**Material shown:**
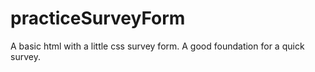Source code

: # practiceSurveyForm
A basic html with a little css survey form. A good foundation for a quick survey.

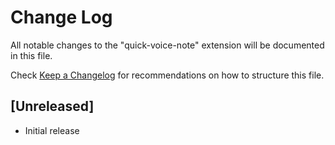 # Change Log

All notable changes to the "quick-voice-note" extension will be documented in this file.

Check [Keep a Changelog](http://keepachangelog.com/) for recommendations on how to structure this file.

## [Unreleased]

- Initial release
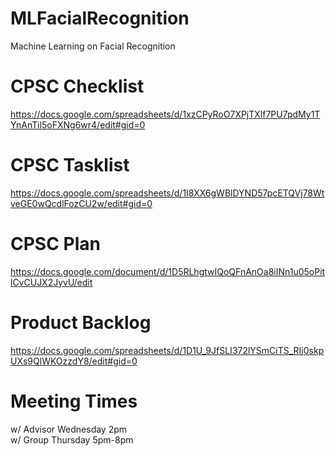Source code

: # MLFacialRecognition
Machine Learning on Facial Recognition

# CPSC Checklist
https://docs.google.com/spreadsheets/d/1xzCPyRoO7XPjTXlf7PU7pdMy1TYnAnTil5oFXNg6wr4/edit#gid=0

# CPSC Tasklist
https://docs.google.com/spreadsheets/d/1I8XX6gWBlDYND57pcETQVj78WtveGE0wQcdlFozCU2w/edit#gid=0

# CPSC Plan
https://docs.google.com/document/d/1D5RLhgtwIQoQFnAnOa8iINn1u05oPitlCvCUJX2JyvU/edit

# Product Backlog
https://docs.google.com/spreadsheets/d/1D1U_9JfSLI372lYSmCiTS_RIj0skpUXs9QlWKOzzdY8/edit#gid=0

# Meeting Times
w/ Advisor Wednesday 2pm   
w/ Group Thursday 5pm-8pm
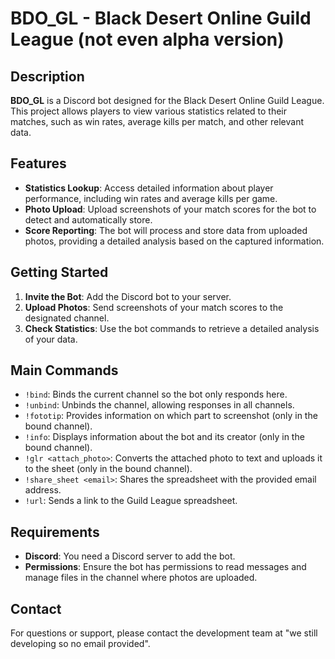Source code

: # BDO_GL - Black Desert Online Guild League (not even alpha version)

## Description

**BDO_GL** is a Discord bot designed for the Black Desert Online Guild League. This project allows players to view various statistics related to their matches, such as win rates, average kills per match, and other relevant data.

## Features

- **Statistics Lookup**: Access detailed information about player performance, including win rates and average kills per game.
- **Photo Upload**: Upload screenshots of your match scores for the bot to detect and automatically store.
- **Score Reporting**: The bot will process and store data from uploaded photos, providing a detailed analysis based on the captured information.

## Getting Started

1. **Invite the Bot**: Add the Discord bot to your server.
2. **Upload Photos**: Send screenshots of your match scores to the designated channel.
3. **Check Statistics**: Use the bot commands to retrieve a detailed analysis of your data.

## Main Commands

- `!bind`: Binds the current channel so the bot only responds here.
- `!unbind`: Unbinds the channel, allowing responses in all channels.
- `!fototip`: Provides information on which part to screenshot (only in the bound channel).
- `!info`: Displays information about the bot and its creator (only in the bound channel).
- `!glr <attach_photo>`: Converts the attached photo to text and uploads it to the sheet (only in the bound channel).
- `!share_sheet <email>`: Shares the spreadsheet with the provided email address.
- `!url`: Sends a link to the Guild League spreadsheet.
  

## Requirements

- **Discord**: You need a Discord server to add the bot.
- **Permissions**: Ensure the bot has permissions to read messages and manage files in the channel where photos are uploaded.

## Contact

For questions or support, please contact the development team at "we still developing so no email provided".
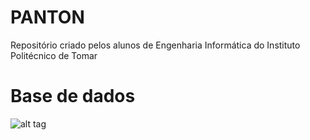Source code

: # PANTON
Repositório criado pelos alunos de Engenharia Informática do Instituto Politécnico de Tomar

# Base de dados
![alt tag](https://github.com/CINFIPT/PANTON/blob/master/bd.jpg)
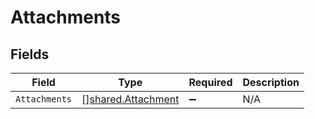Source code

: # Attachments


## Fields

| Field                                                           | Type                                                            | Required                                                        | Description                                                     |
| --------------------------------------------------------------- | --------------------------------------------------------------- | --------------------------------------------------------------- | --------------------------------------------------------------- |
| `Attachments`                                                   | [][shared.Attachment](../../../pkg/models/shared/attachment.md) | :heavy_minus_sign:                                              | N/A                                                             |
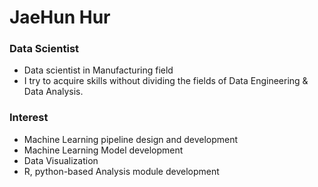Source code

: # JaeHun Hur

### Data Scientist
- Data scientist in Manufacturing field
- I try to acquire skills without dividing the fields of Data Engineering & Data Analysis.


### Interest
- Machine Learning pipeline design and development
- Machine Learning Model development
- Data Visualization
- R, python-based Analysis module development 
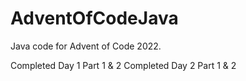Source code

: # AdventOfCodeJava
Java code for Advent of Code 2022.

Completed Day 1 Part 1 & 2
Completed Day 2 Part 1 & 2
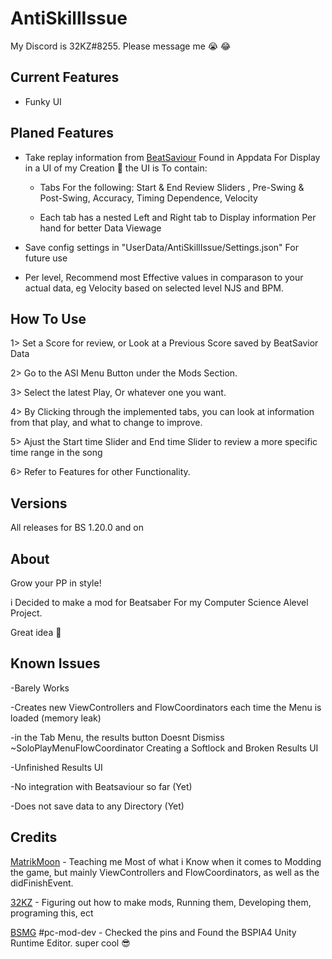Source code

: # AntiSkillIssue
My Discord is 32KZ#8255. Please message me 😭 😂

## Current Features

- Funky UI

## Planed Features
- Take replay information from [BeatSaviour](https://github.com/Mystogan98/BeatSaviorData) Found in Appdata For Display in a UI of my Creation 🙌 the UI is To contain:

  - Tabs For the following: Start & End Review Sliders , Pre-Swing & Post-Swing, Accuracy, Timing Dependence, Velocity
  
  - Each tab has a nested Left and Right tab to Display information Per hand for better Data Viewage

- Save config settings in  "UserData/AntiSkillIssue/Settings.json" For future use

- Per level, Recommend most Effective values in comparason to your actual data, eg Velocity based on selected level NJS and BPM. 

## How To Use

1> Set a Score for review, or Look at a Previous Score saved by BeatSavior Data

2> Go to the ASI Menu Button under the Mods Section.

3> Select the latest Play, Or whatever one you want.

4> By Clicking through the implemented tabs, you can look at information from that play, and what to change to improve. 

5> Ajust the Start time Slider and End time Slider to review a more specific time range in the song

6> Refer to Features for other Functionality. 

## Versions
All releases for BS 1.20.0 and on


## About

Grow your PP in style! 

i Decided to make a mod for Beatsaber For my Computer Science Alevel Project. 

Great idea 🥶

## Known Issues

-Barely Works

-Creates new ViewControllers and FlowCoordinators each time the Menu is loaded (memory leak)

-in the Tab Menu, the results button Doesnt Dismiss ~SoloPlayMenuFlowCoordinator Creating a Softlock and Broken Results UI

-Unfinished Results UI

-No integration with Beatsaviour so far (Yet)

-Does not save data to any Directory (Yet)

## Credits

[MatrikMoon](https://www.Github.com/MatrikMoon/) - Teaching me Most of what i Know when it comes to Modding the game, but mainly ViewControllers and FlowCoordinators, as well as the didFinishEvent.

[32KZ](https://www.Github.com/32KZ) - Figuring out how to make mods, Running them, Developing them, programing this, ect

[BSMG](https://discord.gg/beatsabermods) #pc-mod-dev - Checked the pins and Found  the BSPIA4 Unity Runtime Editor. super cool 😎
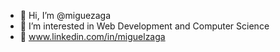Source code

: - 👋 Hi, I’m @miguezaga
- 👀 I’m interested in Web Development and Computer Science
- 👔 www.linkedin.com/in/miguelzaga
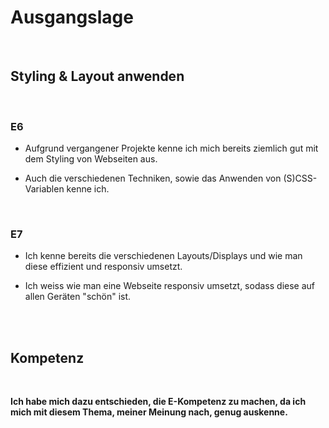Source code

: 
# Ausgangslage

<br>

## Styling & Layout anwenden
<br>

### E6

- Aufgrund vergangener Projekte kenne ich mich bereits ziemlich gut mit dem Styling von Webseiten aus.

- Auch die verschiedenen Techniken, sowie das Anwenden von (S)CSS-Variablen kenne ich.


<br>

### E7

- Ich kenne bereits die verschiedenen Layouts/Displays und wie man diese effizient und responsiv umsetzt.

- Ich weiss  wie man eine Webseite responsiv umsetzt, sodass diese auf allen Geräten "schön" ist.

<br>
<br>

## Kompetenz
<br>

**Ich habe mich dazu entschieden, die E-Kompetenz zu machen, da ich mich mit diesem Thema, meiner Meinung nach, genug auskenne.**
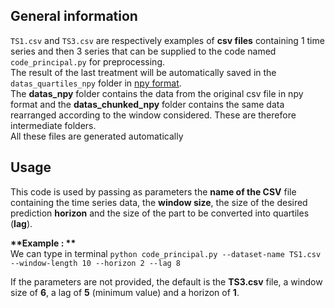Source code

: ## General information
`TS1.csv` and `TS3.csv` are respectively examples of **csv files** containing 1 time series and then 3 series that can be supplied to the code named `code_principal.py` for preprocessing.  
The result of the last treatment will be automatically saved in the `datas_quartiles_npy` folder in [npy format](https://fileinfo.com/extension/npy).  
The **datas_npy** folder contains the data from the original csv file in npy format and the **datas_chunked_npy** folder contains the same data rearranged according to the window considered. These are therefore intermediate folders.  
All these files are generated automatically

## Usage
This code is used by passing as parameters the **name of the CSV** file containing the time series data, the **window size**, the size of the desired prediction **horizon** and the size of the part to be converted into quartiles (**lag**).  
  
__**Example : **__  
We can type in terminal `python code_principal.py --dataset-name TS1.csv --window-length 10 --horizon 2 --lag 8`  
  
If the parameters are not provided, the default is the **TS3.csv** file, a window size of **6**, a lag of **5** (minimum value) and a horizon of **1**.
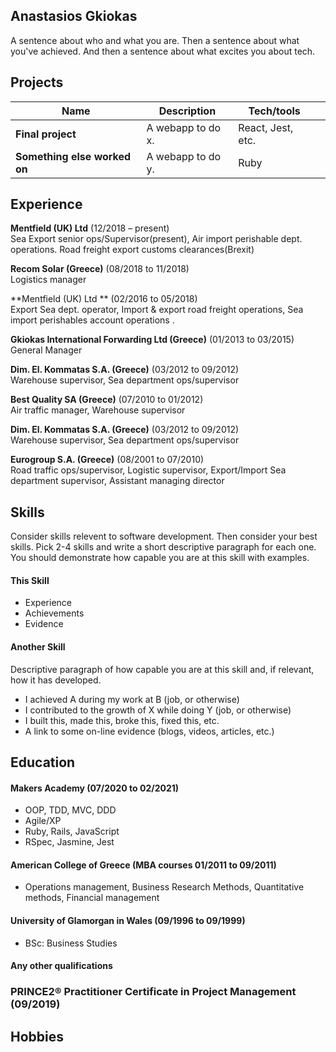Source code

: ## Anastasios Gkiokas

A sentence about who and what you are. Then a sentence about what you've achieved. And then a sentence about what excites you about tech.

## Projects

| Name                         | Description       | Tech/tools        |                 |
| ---------------------------- | ----------------- | ----------------- |-----------------|
| **Final project**            | A webapp to do x. | React, Jest, etc. |                 |
| **Something else worked on** | A webapp to do y. | Ruby              |                 |

## Experience

**Mentfield (UK) Ltd** (12/2018 – present)  
Sea Export senior ops/Supervisor(present), Air import perishable dept. operations.
Road freight export customs clearances(Brexit)

**Recom Solar (Greece)** (08/2018 to 11/2018)  
Logistics manager

**Mentfield (UK) Ltd ** (02/2016 to 05/2018)  
Export Sea dept. operator, Import  &					export road freight operations, Sea import perishables account operations .


**Gkiokas International Forwarding Ltd (Greece)** (01/2013 to 03/2015)  
General Manager

**Dim. El. Kommatas S.A. (Greece)** (03/2012 to 09/2012)  
Warehouse supervisor, Sea department ops/supervisor 

**Best Quality SA (Greece)** (07/2010 to 01/2012)  
Air traffic manager, Warehouse supervisor 

**Dim. El. Kommatas S.A. (Greece)** (03/2012 to 09/2012)  
Warehouse supervisor, Sea department ops/supervisor 


**Eurogroup S.A. (Greece)** (08/2001 to 07/2010)  
Road traffic ops/supervisor, Logistic supervisor, Export/Import Sea department supervisor, Assistant managing director


## Skills

Consider skills relevent to software development. Then consider your best skills. Pick 2-4 skills and write a short descriptive paragraph for each one. You should demonstrate how capable you are at this skill with examples.

#### This Skill

- Experience
- Achievements
- Evidence

#### Another Skill

Descriptive paragraph of how capable you are at this skill and, if relevant, how it has developed.

- I achieved A during my work at B (job, or otherwise)
- I contributed to the growth of X while doing Y (job, or otherwise)
- I built this, made this, broke this, fixed this, etc.
- A link to some on-line evidence (blogs, videos, articles, etc.)

## Education

#### Makers Academy (07/2020 to 02/2021)

- OOP, TDD, MVC, DDD
- Agile/XP
- Ruby, Rails, JavaScript
- RSpec, Jasmine, Jest 


#### American College of Greece (MBA courses 01/2011 to 09/2011)

- Operations management, Business Research Methods, Quantitative methods, Financial management

#### University of Glamorgan in Wales (09/1996 to 09/1999)

- BSc: Business Studies 


#### Any other qualifications

### PRINCE2® Practitioner Certificate in Project Management (09/2019)
 
## Hobbies

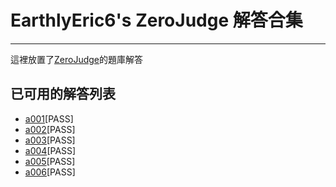 # EarthlyEric6's ZeroJudge 解答合集
---
這裡放置了<a href='https://zerojudge.tw/'>ZeroJudge</a>的題庫解答
## 已可用的解答列表
- [a001](src/a001.cpp)[PASS]
- [a002](src/a002.cpp)[PASS]
- [a003](src/a003.cpp)[PASS]
- [a004](src/a004.cpp)[PASS]
- [a005](src/a005.cpp)[PASS]
- [a006](src/a006.cpp)[PASS]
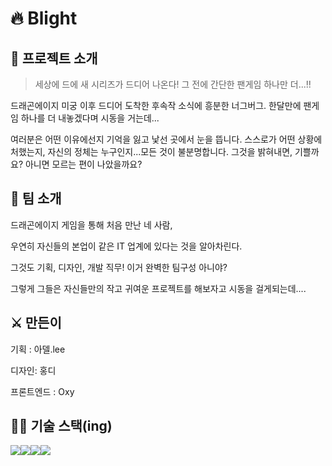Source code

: # 🔥 Blight

## 🐉 프로젝트 소개

> 세상에 드에 새 시리즈가 드디어 나온다! 그 전에 간단한 팬게임 하나만 더...!!

드래곤에이지 미궁 이후 드디어 도착한 후속작 소식에 흥분한 너그버그. 한달만에 팬게임 하나를 더 내놓겠다며 시동을 거는데...

여러분은 어떤 이유에선지 기억을 잃고 낯선 곳에서 눈을 뜹니다.
스스로가 어떤 상황에 처했는지, 자신의 정체는 누구인지...모든 것이 불분명합니다.
그것을 밝혀내면, 기쁠까요? 아니면 모르는 편이 나았을까요?

## 🐲 팀 소개

드래곤에이지 게임을 통해 처음 만난 네 사람,

우연히 자신들의 본업이 같은 IT 업계에 있다는 것을 알아차린다.

그것도 기획, 디자인, 개발 직무! 이거 완벽한 팀구성 아니야?

그렇게 그들은 자신들만의 작고 귀여운 프로젝트를 해보자고 시동을 걸게되는데....

## ⚔️ 만든이

기획 : 아델.lee

디자인: 홍디

프론트엔드 : Oxy

## 👩‍💻 기술 스택(ing)

<img  src="https://img.shields.io/badge/html5-E34F26?style=for-the-badge&logo=html5&logoColor=white"><img  src="https://img.shields.io/badge/css-1572B6?style=for-the-badge&logo=css3&logoColor=white"><img  src="https://img.shields.io/badge/javascript-F7DF1E?style=for-the-badge&logo=javascript&logoColor=black"><img  src="https://img.shields.io/badge/vue.js-4FC08D?style=for-the-badge&logo=vue.js&logoColor=white">
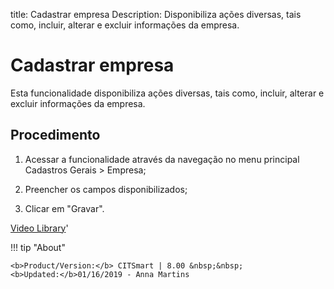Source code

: title: Cadastrar empresa
Description: Disponibiliza ações diversas, tais como, incluir, alterar e excluir informações da empresa.
# Cadastrar empresa

Esta funcionalidade disponibiliza ações diversas, tais como, incluir, alterar e
excluir informações da empresa.

Procedimento
----------------

1.  Acessar a funcionalidade através da navegação no menu principal Cadastros
    Gerais \> Empresa;

2.  Preencher os campos disponibilizados;

3.  Clicar em "Gravar".



<i class='fa fa-youtube-play  fa-2x' style='color:#97ce17;vertical-align: middle;'> </i> [Video Library](https://www.youtube.com/playlist?list=PLB5qK2uzf2RPUBXWp7r7A0YUQY07qkSrO)'

!!! tip "About"

    <b>Product/Version:</b> CITSmart | 8.00 &nbsp;&nbsp;
    <b>Updated:</b>01/16/2019 - Anna Martins

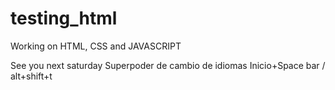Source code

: # testing_html
Working on HTML, CSS and JAVASCRIPT

See you next saturday
Superpoder de cambio de idiomas Inicio+Space bar / alt+shift+t
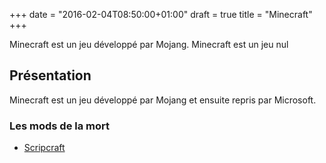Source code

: +++
date = "2016-02-04T08:50:00+01:00"
draft = true
title = "Minecraft"
+++

Minecraft est un jeu développé par Mojang.
Minecraft est un jeu nul
## Présentation

Minecraft est un jeu développé par Mojang et ensuite repris par Microsoft.

### Les mods de la mort
* [ Scripcraft](http://scriptcraftjs.org/)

**Instructions to follow:**
Every line of the listing above that includes "excluir" should be copied out.

**Exercise solution:**
Description: Disponibiliza ações diversas, tais como, incluir, alterar e excluir informações da empresa.
excluir informações da empresa.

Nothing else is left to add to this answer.